1. Vai por aí, em toda a Europa, uma onda a favor do aumento substancial da despesa militar, que começou por fixar o objetivo de 2% do PIB, mas que agora já vai em mais de 3%, o que em vários países significaria mais do duplicar o seu atual nível, como seria o caso de Portugal, passando de 3 000 milhões, por ano, para 6 400 milhões de euros!
Capitaneada pelo Secretário-geral da Nato, esta onda é vigorosamente instigada pelos países do Leste europeu e acompanhada pelos líderes da UE e do Reino Unido, especialmente depois de Trump ter anunciado o abandono pelos EUA do seu papel de escudo da defesa da Europa ocidental, que assumira, no quadro da Nato, desde o início da "guerra fria" entre o ocidente e a então União Soviética.

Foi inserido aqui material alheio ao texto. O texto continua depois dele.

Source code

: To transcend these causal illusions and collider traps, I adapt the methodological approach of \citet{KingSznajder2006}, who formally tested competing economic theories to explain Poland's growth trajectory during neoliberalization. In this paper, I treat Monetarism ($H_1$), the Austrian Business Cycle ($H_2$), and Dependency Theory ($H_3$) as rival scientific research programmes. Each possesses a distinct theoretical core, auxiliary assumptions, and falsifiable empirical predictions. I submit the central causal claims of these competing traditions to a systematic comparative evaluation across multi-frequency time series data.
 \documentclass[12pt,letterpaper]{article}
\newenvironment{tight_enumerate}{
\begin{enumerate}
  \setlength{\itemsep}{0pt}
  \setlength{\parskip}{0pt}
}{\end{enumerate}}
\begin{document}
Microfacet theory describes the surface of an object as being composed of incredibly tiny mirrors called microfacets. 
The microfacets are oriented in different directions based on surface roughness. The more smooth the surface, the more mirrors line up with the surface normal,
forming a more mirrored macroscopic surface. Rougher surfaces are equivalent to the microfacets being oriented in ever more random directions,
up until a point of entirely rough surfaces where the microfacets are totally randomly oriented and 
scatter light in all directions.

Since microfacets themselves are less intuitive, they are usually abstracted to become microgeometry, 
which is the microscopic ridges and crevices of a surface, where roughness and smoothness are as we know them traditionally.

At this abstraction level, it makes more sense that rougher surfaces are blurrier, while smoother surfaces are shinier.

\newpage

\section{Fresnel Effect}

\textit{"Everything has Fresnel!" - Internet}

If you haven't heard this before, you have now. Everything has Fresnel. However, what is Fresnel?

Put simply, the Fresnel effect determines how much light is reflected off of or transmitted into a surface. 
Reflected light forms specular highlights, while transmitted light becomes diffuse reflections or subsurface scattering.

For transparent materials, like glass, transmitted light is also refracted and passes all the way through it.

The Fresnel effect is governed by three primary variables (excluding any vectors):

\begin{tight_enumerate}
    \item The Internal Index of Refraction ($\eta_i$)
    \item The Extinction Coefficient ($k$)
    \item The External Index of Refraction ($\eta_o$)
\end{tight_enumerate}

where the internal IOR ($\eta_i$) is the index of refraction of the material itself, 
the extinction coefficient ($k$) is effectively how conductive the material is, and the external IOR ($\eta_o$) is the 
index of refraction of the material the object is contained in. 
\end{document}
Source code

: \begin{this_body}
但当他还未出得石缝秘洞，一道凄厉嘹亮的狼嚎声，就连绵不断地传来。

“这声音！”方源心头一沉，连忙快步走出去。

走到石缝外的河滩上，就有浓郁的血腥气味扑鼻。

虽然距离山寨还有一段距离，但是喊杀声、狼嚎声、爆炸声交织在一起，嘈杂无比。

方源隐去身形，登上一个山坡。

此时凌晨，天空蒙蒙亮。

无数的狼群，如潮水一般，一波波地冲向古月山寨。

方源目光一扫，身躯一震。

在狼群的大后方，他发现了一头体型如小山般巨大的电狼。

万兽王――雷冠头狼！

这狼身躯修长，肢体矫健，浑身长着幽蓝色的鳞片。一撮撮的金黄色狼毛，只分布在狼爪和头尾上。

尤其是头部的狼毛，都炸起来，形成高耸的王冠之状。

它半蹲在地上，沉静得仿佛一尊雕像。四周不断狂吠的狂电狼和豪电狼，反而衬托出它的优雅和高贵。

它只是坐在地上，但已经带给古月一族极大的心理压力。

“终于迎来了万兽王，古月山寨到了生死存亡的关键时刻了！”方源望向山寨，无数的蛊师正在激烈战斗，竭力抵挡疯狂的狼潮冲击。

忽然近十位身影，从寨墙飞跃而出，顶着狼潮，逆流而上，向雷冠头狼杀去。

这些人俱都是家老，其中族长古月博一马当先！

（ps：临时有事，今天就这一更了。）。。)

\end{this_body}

A principal alavanca desta corrida armamentista é uma alegada ameaça russa, que a invasão da Ucrânia teria ilustrado. Ora, para além desse inverosímil pretexto (como mostrei AQUI), os factos mostram que a Europa ocidental já dispõe de uma evidente vantagem sobre a Rússsia, não só em população e capacidade económica, mas também em poderio militar, pois como mostra a figura junta (colhida AQUI), só por si, os três maiores países europeus da Nato (Alemanha, Reino Unido e França), têm em conjunto uma despesa militar muito superior à russa (231 mil milhões de dólares contra 146 mil milhões), apesar de esta estar em guerra há três anos.
Mesmo que a tal ameaça russa tivesse algum fundamento, não se vê por que é necessário multiplicar a despesa militar ocidental para a dissuadir eficazmente.

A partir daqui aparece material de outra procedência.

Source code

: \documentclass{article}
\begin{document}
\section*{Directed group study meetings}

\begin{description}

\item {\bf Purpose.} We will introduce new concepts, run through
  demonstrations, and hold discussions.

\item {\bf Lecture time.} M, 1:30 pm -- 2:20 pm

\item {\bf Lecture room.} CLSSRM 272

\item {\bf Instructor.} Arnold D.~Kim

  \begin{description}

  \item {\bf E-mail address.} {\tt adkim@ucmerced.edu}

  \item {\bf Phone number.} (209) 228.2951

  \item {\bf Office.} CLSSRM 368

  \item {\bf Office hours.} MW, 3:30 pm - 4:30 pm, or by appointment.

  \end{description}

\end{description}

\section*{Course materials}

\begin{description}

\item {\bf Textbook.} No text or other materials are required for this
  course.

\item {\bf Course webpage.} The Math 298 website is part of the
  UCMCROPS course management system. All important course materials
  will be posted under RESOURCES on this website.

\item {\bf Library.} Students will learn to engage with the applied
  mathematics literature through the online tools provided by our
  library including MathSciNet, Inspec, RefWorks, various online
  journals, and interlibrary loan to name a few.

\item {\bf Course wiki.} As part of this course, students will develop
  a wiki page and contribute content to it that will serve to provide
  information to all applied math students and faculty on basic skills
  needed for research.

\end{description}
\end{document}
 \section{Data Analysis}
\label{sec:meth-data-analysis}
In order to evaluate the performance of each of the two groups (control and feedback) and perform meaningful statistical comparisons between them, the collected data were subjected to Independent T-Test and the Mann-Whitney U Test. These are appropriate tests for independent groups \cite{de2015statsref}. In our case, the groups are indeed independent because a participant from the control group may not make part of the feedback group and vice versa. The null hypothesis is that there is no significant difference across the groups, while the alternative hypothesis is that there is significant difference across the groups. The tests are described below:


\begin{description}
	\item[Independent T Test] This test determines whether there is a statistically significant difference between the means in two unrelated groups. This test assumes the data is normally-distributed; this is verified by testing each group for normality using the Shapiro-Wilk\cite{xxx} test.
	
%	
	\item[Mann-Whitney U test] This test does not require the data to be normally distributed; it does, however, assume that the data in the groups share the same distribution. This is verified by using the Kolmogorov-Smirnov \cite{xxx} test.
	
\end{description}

2. No estado atual das finanças públicas dos países europeus (défice e endividamento público elevados, problemas de sustentabilidade dos sistemas de saúde e de pensões, etc.), o esforço orçamental para satisfazer uma subida da despesa militar daquela grandeza só seria possível, ou mediante uma subida da carga fiscal (já hoje muito elevada) ou, mais provavelmente, mediante um corte sério noutras despesas públicas, desde o investimento público (afetando o crescimento económico, já de si débil), passando pela ajuda internacional ao desenvolvimento (de que dependem tantos países pobres), até à despesa social, em saúde, educação, proteção social -, despesa esta que costuma ser o primeiro alvo em situações de constrangimento financeiro dos Estados.
A tese de que é possível gastar muito mais em "canhões" sem cortar na despesa em "manteiga", parece-me de todo improcedente, tanto mais que a despesa social não para de aumentar, desde logo por razões demográficas. No caso português, não se vê como é que se pode somar à despesa em defesa mais de 3 000 milhões de euros por ano, sem cortar na despesa social.
Como a experiência passada mostra, se os maiores beneficiários do aumento da despesa militar são a indústria armamentista e os países mais avançados nela, a sua vítima imediata, e a longo prazo, é o Estado social.